Notation 2.4.7.6. Let $W$ be a Coxeter group with identity element $1$. We let $M_0(W)$ denote the free monoid generated by the set $W \setminus \{ 1\} $. We will identify the elements of $M_0(W)$ with finite sequences $\overrightarrow {w} = ( w_1, w_2, \ldots , w_ n )$, where each $w_{i}$ is an element of $W \setminus \{ 1\} $. We will say that $\overrightarrow {v}$ is a refinement of $\overrightarrow {w}$ if there exists a strictly increasing sequence of integers $0 = i_0 < i_1 < \cdots < i_ n = m$ having the property that

\[ w_ j = v_{ i_{j-1} + 1 } v_{ i_{j-1} + 2} \cdots v_{ i_ j } \]
\[ \ell (w_ j) = \ell (v_{ i_{j-1} + 1 }) + \ell ( v_{ i_{j-1} + 2}) + \cdots + \ell ( v_{ i_ j } ) \]

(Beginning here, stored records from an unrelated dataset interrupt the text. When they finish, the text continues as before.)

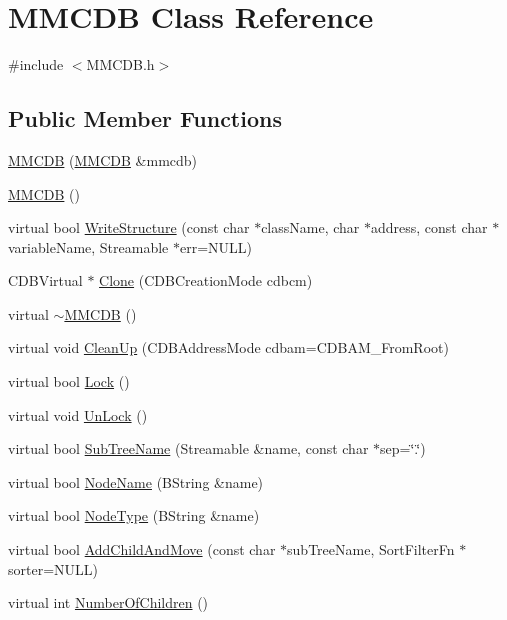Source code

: \hypertarget{classMMCDB}{
\section{MMCDB Class Reference}
\label{classMMCDB}
}


{\ttfamily \#include $<$MMCDB.h$>$}

\subsection*{Public Member Functions}
\begin{DoxyCompactItemize}
\item 
\hyperlink{classMMCDB_a4caf0b624505f7cf5eec2561e2324db2}{MMCDB} (\hyperlink{classMMCDB}{MMCDB} \&mmcdb)
\item 
\hyperlink{classMMCDB_a608fe503c83751b00f7c573da157604c}{MMCDB} ()
\item 
virtual bool \hyperlink{classMMCDB_a40cf641c31363f0df35989871d3d429c}{WriteStructure} (const char $\ast$className, char $\ast$address, const char $\ast$variableName, Streamable $\ast$err=NULL)
\item 
CDBVirtual $\ast$ \hyperlink{classMMCDB_a8e11b4ddcaab0c59e2b537bb869e8140}{Clone} (CDBCreationMode cdbcm)
\item 
virtual \hyperlink{classMMCDB_a80cec4032acc6bab40c397db7038cf0a}{$\sim$MMCDB} ()
\item 
virtual void \hyperlink{classMMCDB_ad46241e2be49936df5545075e8565085}{CleanUp} (CDBAddressMode cdbam=CDBAM\_\-FromRoot)
\item 
virtual bool \hyperlink{classMMCDB_a62105e3dd7022061528e9ea8232e73ef}{Lock} ()
\item 
virtual void \hyperlink{classMMCDB_aafba1fc4a03fc4d72807c3380c1f290e}{UnLock} ()
\item 
virtual bool \hyperlink{classMMCDB_a8b6979852399e578a24ce8db9d4ebf8c}{SubTreeName} (Streamable \&name, const char $\ast$sep=\char`\"{}.\char`\"{})
\item 
virtual bool \hyperlink{classMMCDB_a0780c41ba28c837b62693cc7237ccc5d}{NodeName} (BString \&name)
\item 
virtual bool \hyperlink{classMMCDB_a62a646711f64155b34c17cd42446432e}{NodeType} (BString \&name)
\item 
virtual bool \hyperlink{classMMCDB_a3014aa6014c46becbfa20b1f66171814}{AddChildAndMove} (const char $\ast$subTreeName, SortFilterFn $\ast$sorter=NULL)
\item 
virtual int \hyperlink{classMMCDB_adfa8bed6995045f16e15c4c0b97daa19}{NumberOfChildren} ()

\end{DoxyCompactItemize}
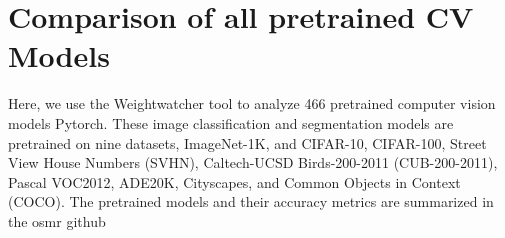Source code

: \section{Comparison of all pretrained CV Models}
\label{sxn:all_cv_models}


Here, we use the Weightwatcher tool to analyze 466 pretrained computer vision models Pytorch. These image classification and segmentation models are pretrained on nine datasets, ImageNet-1K, and CIFAR-10, CIFAR-100, Street View House Numbers (SVHN), Caltech-UCSD Birds-200-2011 (CUB-200-2011), Pascal VOC2012, ADE20K, Cityscapes, and Common Objects in Context (COCO). The pretrained models and their accuracy metrics are summarized in the osmr github 



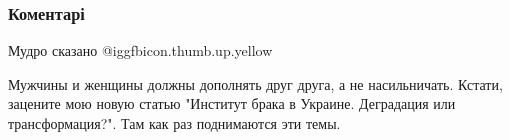  
 
 
 
 
\subsubsection{Коментарі}
\label{sec:23_10_2021.fb.zharkih_denis.3.semja_muzhchina_zhenschina.cmt}

\begin{itemize} %
Мудро сказано  @igg{fbicon.thumb.up.yellow} 


Мужчины и женщины должны дополнять друг друга, а не насильничать. Кстати,
зацените мою новую статью "Институт брака в Украине. Деградация или
трансформация?". Там как раз поднимаются эти темы.

\end{itemize} %

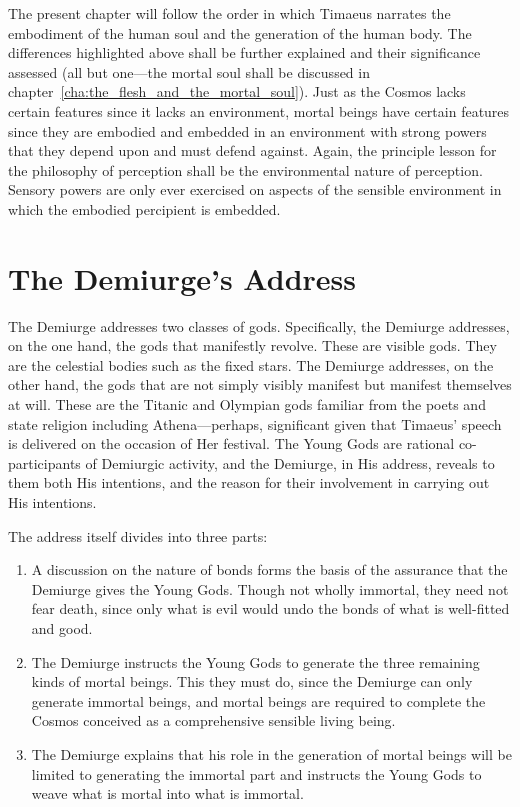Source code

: The present chapter will follow the order in which Timaeus narrates the embodiment of the human soul and the generation of the human body. The differences highlighted above shall be further explained and their significance assessed (all but one---the mortal soul shall be discussed in chapter~\ref{cha:the_flesh_and_the_mortal_soul}). Just as the Cosmos lacks certain features since it lacks an environment, mortal beings have certain features since they are embodied and embedded in an environment with strong powers that they depend upon and must defend against. Again, the principle lesson for the philosophy of perception shall be the environmental nature of perception. Sensory powers are only ever exercised on aspects of the sensible environment in which the embodied percipient is embedded.


\section{The Demiurge's Address} %
\label{sec:the_demiurge_addressing_the_gods}

The Demiurge addresses two classes of gods. Specifically, the Demiurge addresses, on the one hand, the gods that manifestly revolve. These are visible gods. They are the celestial bodies such as the fixed stars. The Demiurge addresses, on the other hand, the gods that are not simply visibly manifest but manifest themselves at will. These are the Titanic and Olympian gods familiar from the poets and state religion including Athena---perhaps, significant given that Timaeus' speech is delivered on the occasion of Her festival. The Young Gods are rational co-participants of Demiurgic activity, and the Demiurge, in His address, reveals to them both His intentions, and the reason for their involvement in carrying out His intentions.

The address itself divides into three parts:
\begin{enumerate}[(1)]
	\item A discussion on the nature of bonds forms the basis of the assurance that the Demiurge gives the Young Gods. Though not wholly immortal, they need not fear death, since only what is evil would undo the bonds of what is well-fitted and good.
	\item The Demiurge instructs the Young Gods to generate the three remaining kinds of mortal beings. This they must do, since the Demiurge can only generate immortal beings, and mortal beings are required to complete the Cosmos conceived as a comprehensive sensible living being.
	\item The Demiurge explains that his role in the generation of mortal beings will be limited to generating the immortal part and instructs the Young Gods to weave what is mortal into what is immortal.
\end{enumerate}


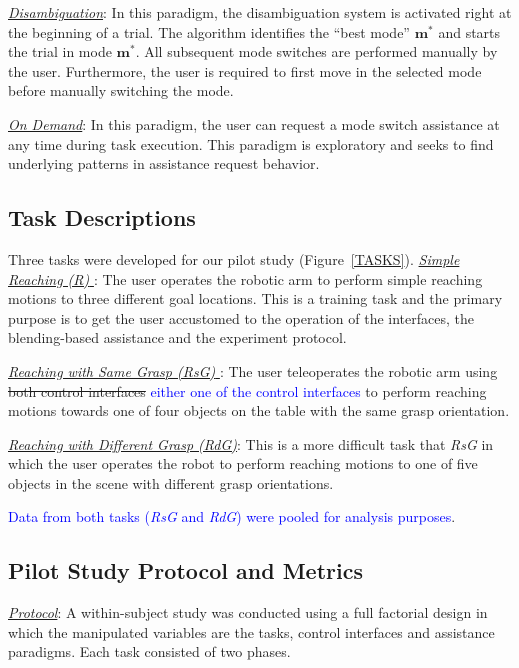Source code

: \documentclass[conference]{IEEEtran}
\begin{document}
 \noindent\underline{\textit{Disambiguation}}: In this paradigm, the disambiguation system is activated right at the beginning of a trial. The algorithm identifies the ``best mode'' $\boldsymbol{m}^*$ and starts the trial in mode $\boldsymbol{m}^*$. All subsequent mode switches are performed manually by the user. Furthermore, the user is required to first move in the selected mode before manually switching the mode. 
 
 \noindent\underline{\textit{On Demand}}: In this paradigm, the user can request a mode switch assistance at any time during task execution. This paradigm is exploratory and seeks to find underlying patterns in assistance request behavior.
 
 \subsection{Task Descriptions}
 Three tasks were developed for our pilot study (Figure~\ref{TASKS}).
 \noindent\underline{\textit{Simple Reaching (R)} }: The user operates the robotic arm to perform simple reaching motions to three different goal locations. This is a training task and the primary purpose is to get the user accustomed to the operation of the interfaces, the blending-based assistance and the experiment protocol. 
 
 \noindent\underline{\textit{Reaching with Same Grasp (RsG)} }: The user teleoperates the robotic arm using \sout{both control interfaces} \textcolor{blue}{either one of the control interfaces} to perform reaching motions towards one of four objects on the table with the same grasp orientation.
 
 \noindent\underline{\textit{Reaching with Different Grasp (RdG)}}: This is a more difficult task that \textit{RsG} in which the user operates the robot to perform reaching motions to one of five objects in the scene with different grasp orientations.
 
 \textcolor{blue}{Data from both tasks (\textit{RsG} and \textit{RdG})  were pooled for analysis purposes}. 

\subsection{Pilot Study Protocol and Metrics}

\noindent\underline{\textit{Protocol}}:
A within-subject study was conducted using a full factorial design in which the manipulated variables are the tasks, control interfaces and assistance paradigms. Each task consisted of two phases. 
\end{document}
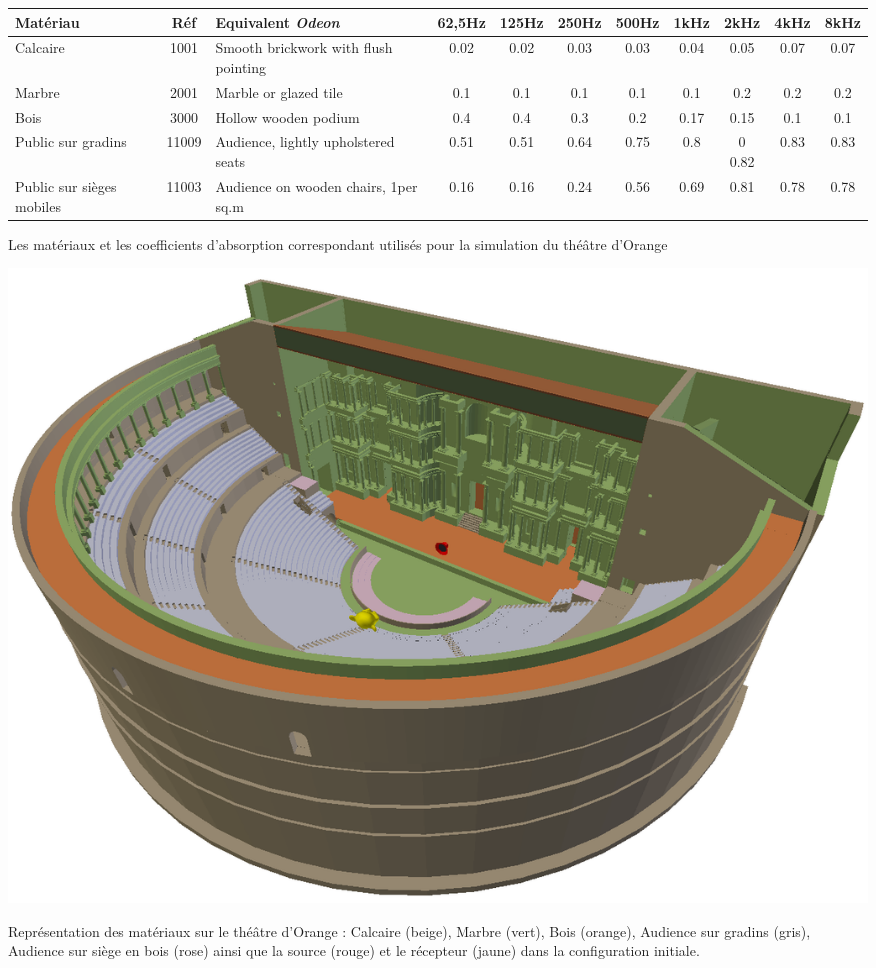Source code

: \begin{tableth} 
\footnotesize
	\begin{tabular}{| m{1.5cm} | c | m{1.7cm} | *{8}{c|}}
		\hline
		Matériau &Réf & Equivalent \textit{Odeon} & 62,5Hz & 125Hz & 250Hz & 500Hz & 1kHz & 2kHz & 4kHz & 8kHz \\
		  \hline
		  \hline
		   Calcaire & 1001 & Smooth brickwork with flush pointing\footnotemark & 0.02&	0.02&	0.03&	0.03&	0.04&	0.05&	0.07&	0.07 \\
		   \hline
		Marbre &2001 & Marble or glazed tile\footnotemark & 0.1 & 0.1 & 0.1 & 0.1 & 0.1 & 0.2 & 0.2 & 0.2 \\
		   \hline
		Bois & 3000 & Hollow wooden podium\footnotemark & 0.4&0.4&0.3&	0.2&	0.17& 0.15& 0.1&	0.1 \\
		   \hline
		Public sur gradins & 11009 & Audience, lightly upholstered seats\footnotemark & 0.51&	0.51&	0.64&	0.75&	0.8&0	0.82&	0.83&	0.83 \\
	     \hline
	     	Public sur sièges mobiles & 11003 & Audience on wooden chairs, 1per sq.m\footnotemark & 0.16 & 0.16 & 0.24 & 0.56 & 0.69 & 0.81 & 0.78 & 0.78 \\
	     \hline

	 \end{tabular}
	\caption{Les matériaux et les coefficients d'absorption correspondant utilisés pour la simulation du théâtre d'Orange}
	\label{matOdeon}
\end{tableth}
\addtocounter{footnote}{-1}
\addtocounter{footnote}{-1}
\addtocounter{footnote}{-1}
\addtocounter{footnote}{1}
\addtocounter{footnote}{1}

\begin{figureth}
	\includegraphics[width=\linewidth]{images/theatreMat}
	\caption{Représentation des matériaux sur le théâtre d'Orange : Calcaire (beige), Marbre (vert), Bois (orange), Audience sur gradins (gris), Audience sur siège en bois (rose) ainsi que la source (rouge) et le récepteur (jaune) dans la configuration initiale.}
	\label{theatreMat}
\end{figureth}

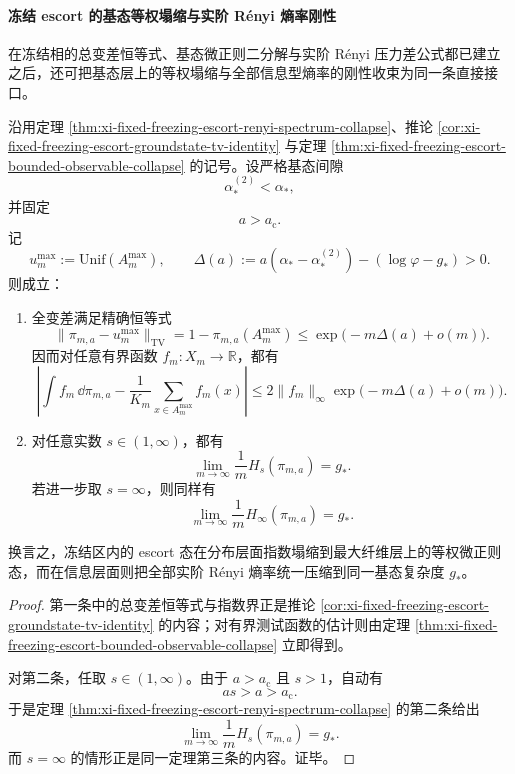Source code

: \paragraph{冻结 escort 的基态等权塌缩与实阶 Rényi 熵率刚性}
在冻结相的总变差恒等式、基态微正则二分解与实阶 Rényi 压力差公式都已建立之后，还可把基态层上的等权塌缩与全部信息型熵率的刚性收束为同一条直接接口。

\begin{corollary}\label{cor:xi-time-part57bb-freezing-groundstate-equidistribution-renyi-rigidity}
沿用定理 \ref{thm:xi-fixed-freezing-escort-renyi-spectrum-collapse}、推论 \ref{cor:xi-fixed-freezing-escort-groundstate-tv-identity} 与定理 \ref{thm:xi-fixed-freezing-escort-bounded-observable-collapse} 的记号。设严格基态间隙
\[
\alpha_*^{(2)}<\alpha_*,
\]
并固定
\[
a>a_{\mathrm c}.
\]
记
\[
u_m^{\max}:=\mathrm{Unif}(A_m^{\max}),
\qquad
\Delta(a):=a(\alpha_*-\alpha_*^{(2)})-(\log\varphi-g_*)>0.
\]
则成立：
\begin{enumerate}
  \item 全变差满足精确恒等式
  \[
  \|\pi_{m,a}-u_m^{\max}\|_{\mathrm{TV}}
  =
  1-\pi_{m,a}(A_m^{\max})
  \le
  \exp\!\bigl(-m\Delta(a)+o(m)\bigr).
  \]
  因而对任意有界函数 \(f_m:X_m\to\mathbb R\)，都有
  \[
  \left|
  \int f_m\,\dd\pi_{m,a}
  -
  \frac1{K_m}\sum_{x\in A_m^{\max}}f_m(x)
  \right|
  \le
  2\|f_m\|_\infty
  \exp\!\bigl(-m\Delta(a)+o(m)\bigr).
  \]
  \item 对任意实数 \(s\in(1,\infty)\)，都有
  \[
  \lim_{m\to\infty}\frac1m H_s(\pi_{m,a})=g_*.
  \]
  若进一步取 \(s=\infty\)，则同样有
  \[
  \lim_{m\to\infty}\frac1m H_\infty(\pi_{m,a})=g_*.
  \]
\end{enumerate}
换言之，冻结区内的 escort 态在分布层面指数塌缩到最大纤维层上的等权微正则态，而在信息层面则把全部实阶 Rényi 熵率统一压缩到同一基态复杂度 \(g_*\)。
\end{corollary}
\begin{proof}
第一条中的总变差恒等式与指数界正是推论 \ref{cor:xi-fixed-freezing-escort-groundstate-tv-identity} 的内容；对有界测试函数的估计则由定理 \ref{thm:xi-fixed-freezing-escort-bounded-observable-collapse} 立即得到。

对第二条，任取 \(s\in(1,\infty)\)。由于 \(a>a_{\mathrm c}\) 且 \(s>1\)，自动有
\[
as>a>a_{\mathrm c}.
\]
于是定理 \ref{thm:xi-fixed-freezing-escort-renyi-spectrum-collapse} 的第二条给出
\[
\lim_{m\to\infty}\frac1m H_s(\pi_{m,a})=g_*.
\]
而 \(s=\infty\) 的情形正是同一定理第三条的内容。证毕。
\end{proof}

\endinput
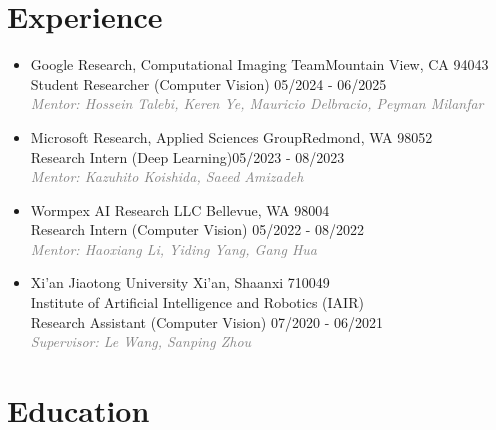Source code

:\documentclass[10pt,margin,line,pifont,palatino,courier]{res}
\begin{document}
\begin{resume}
\section{\sc Experience}

\begin{itemize}[leftmargin=*]
    \item Google Research, Computational Imaging Team\hfill Mountain View, CA 94043\\
        Student Researcher (Computer Vision) \hfill 05/2024 - 06/2025\\
        \textcolor{gray}{\small\it Mentor: Hossein Talebi, Keren Ye, Mauricio Delbracio, Peyman Milanfar}
	\item Microsoft Research, Applied Sciences Group\hfill Redmond, WA 98052\\
        Research Intern (Deep Learning)\hfill 05/2023 - 08/2023\\
        \textcolor{gray}{\small\it Mentor: Kazuhito Koishida, Saeed Amizadeh}
    \item Wormpex AI Research LLC \hfill Bellevue, WA 98004\\
        Research Intern (Computer Vision) \hfill 05/2022 - 08/2022\\
        \textcolor{gray}{\small\it Mentor: Haoxiang Li, Yiding Yang, Gang Hua}
	\item Xi'an Jiaotong University \hfill Xi'an, Shaanxi 710049\\
        Institute of Artificial Intelligence and Robotics (IAIR) \\
        Research Assistant (Computer Vision) \hfill 07/2020 - 06/2021\\
        \textcolor{gray}{\small\it Supervisor: Le Wang, Sanping Zhou}
\end{itemize}

\section{\sc Education}


\end{resume}
\end{document}
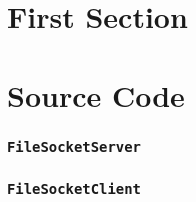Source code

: 



\MYTITLE{}
\MYHEADERS{}
\PLEDGE{}

\section{First Section}
\label{sec:section}

\newpage
\section{Source Code}
\label{sec:source}

\subsubsection{\texttt{FileSocketServer}}


\subsubsection{\texttt{FileSocketClient}}



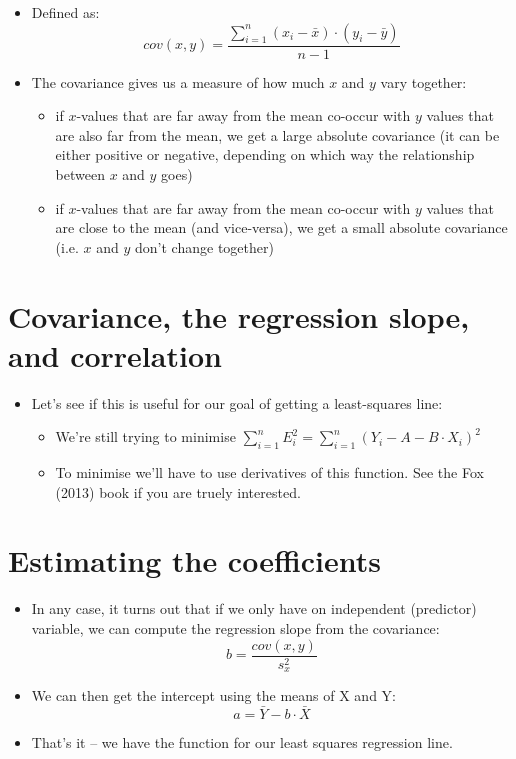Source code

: \documentclass[]{article}
\providecommand{\tightlist}{%
  \setlength{\itemsep}{0pt}\setlength{\parskip}{0pt}}
\begin{document}
\begin{itemize}
\tightlist
\item
  Defined as:
  \[cov(x, y) = \frac{\sum\limits_{i = 1}^n {(x_i - \bar{x})\cdot(y_i - \bar{y})}}{n-1}\]
\item
  The covariance gives us a measure of how much \(x\) and \(y\) vary
  together:

  \begin{itemize}
  \tightlist
  \item
    if \(x\)-values that are far away from the mean co-occur with \(y\)
    values that are also far from the mean, we get a large absolute
    covariance (it can be either positive or negative, depending on
    which way the relationship between \(x\) and \(y\) goes)
  \item
    if \(x\)-values that are far away from the mean co-occur with \(y\)
    values that are close to the mean (and vice-versa), we get a small
    absolute covariance (i.e. \(x\) and \(y\) don't change together)
  \end{itemize}
\end{itemize}

\section{Covariance, the regression slope, and
correlation}\label{covariance-the-regression-slope-and-correlation}

\begin{itemize}
\tightlist
\item
  Let's see if this is useful for our goal of getting a least-squares
  line:

  \begin{itemize}
  \tightlist
  \item
    We're still trying to minimise
    \(\sum\limits_{i=1}^{n} E_i^2 = \sum\limits_{i=1}^{n}(Y_i - A - B \cdot X_i )^2\)
  \item
    To minimise we'll have to use derivatives of this function. See the
    Fox (2013) book if you are truely interested.
  \end{itemize}
\end{itemize}

\section{Estimating the coefficients}\label{estimating-the-coefficients}

\begin{itemize}
\tightlist
\item
  In any case, it turns out that if we only have on independent
  (predictor) variable, we can compute the regression slope from the
  covariance: \[b = \frac{cov(x, y)}{s_x^2}\]
\item
  We can then get the intercept using the means of X and Y:
  \[a = \bar{Y} - b\cdot\bar{X}\]
\item
  That's it -- we have the function for our least squares regression
  line.
\end{itemize}
\end{document}
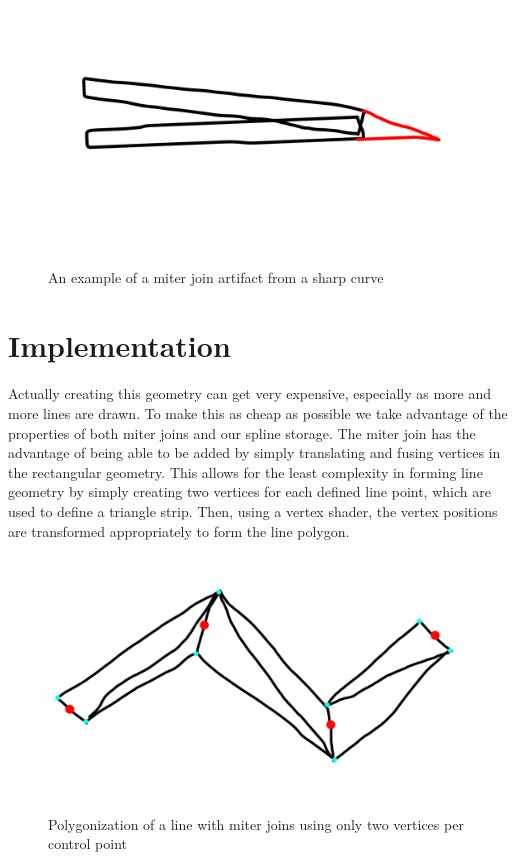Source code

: \documentclass[12pt]{report}
\begin{document}
\begin{figure}
\includegraphics[width=\textwidth]{miterartifact.jpg}
\caption{An example of a miter join artifact from a sharp curve}
\end{figure}

\section{Implementation}

Actually creating this geometry can get very expensive, especially as more and more lines are drawn. 
To make this as cheap as possible we take advantage of the properties of both miter joins and our spline storage.
The miter join has the advantage of being able to be added by simply translating and fusing vertices in the rectangular geometry. 
This allows for the least complexity in forming line geometry by simply creating two vertices for each defined line point, which are used to define a triangle strip. 
Then, using a vertex shader, the vertex positions are transformed appropriately to form the line polygon.

\begin{figure}
	\includegraphics[width=\textwidth]{miterpolys.jpg}
	\caption{Polygonization of a line with miter joins using only two vertices per control point}
\end{figure}
\end{document}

for $1 \leq j \leq n$. We write $\overrightarrow {v} \preceq \overrightarrow {w}$ to indicate that $\overrightarrow {v}$ is a refinement of $\overrightarrow {w}$. Then $\preceq $ determines a partial ordering on the set $M_0(W)$. We denote the nerve of this partially ordered set by $M_{\bullet }(W)$. Note that the multiplication on $M_0(W)$ (given by concatenation) endows $M_{\bullet }(W)$ with the structure of a simplicial monoid.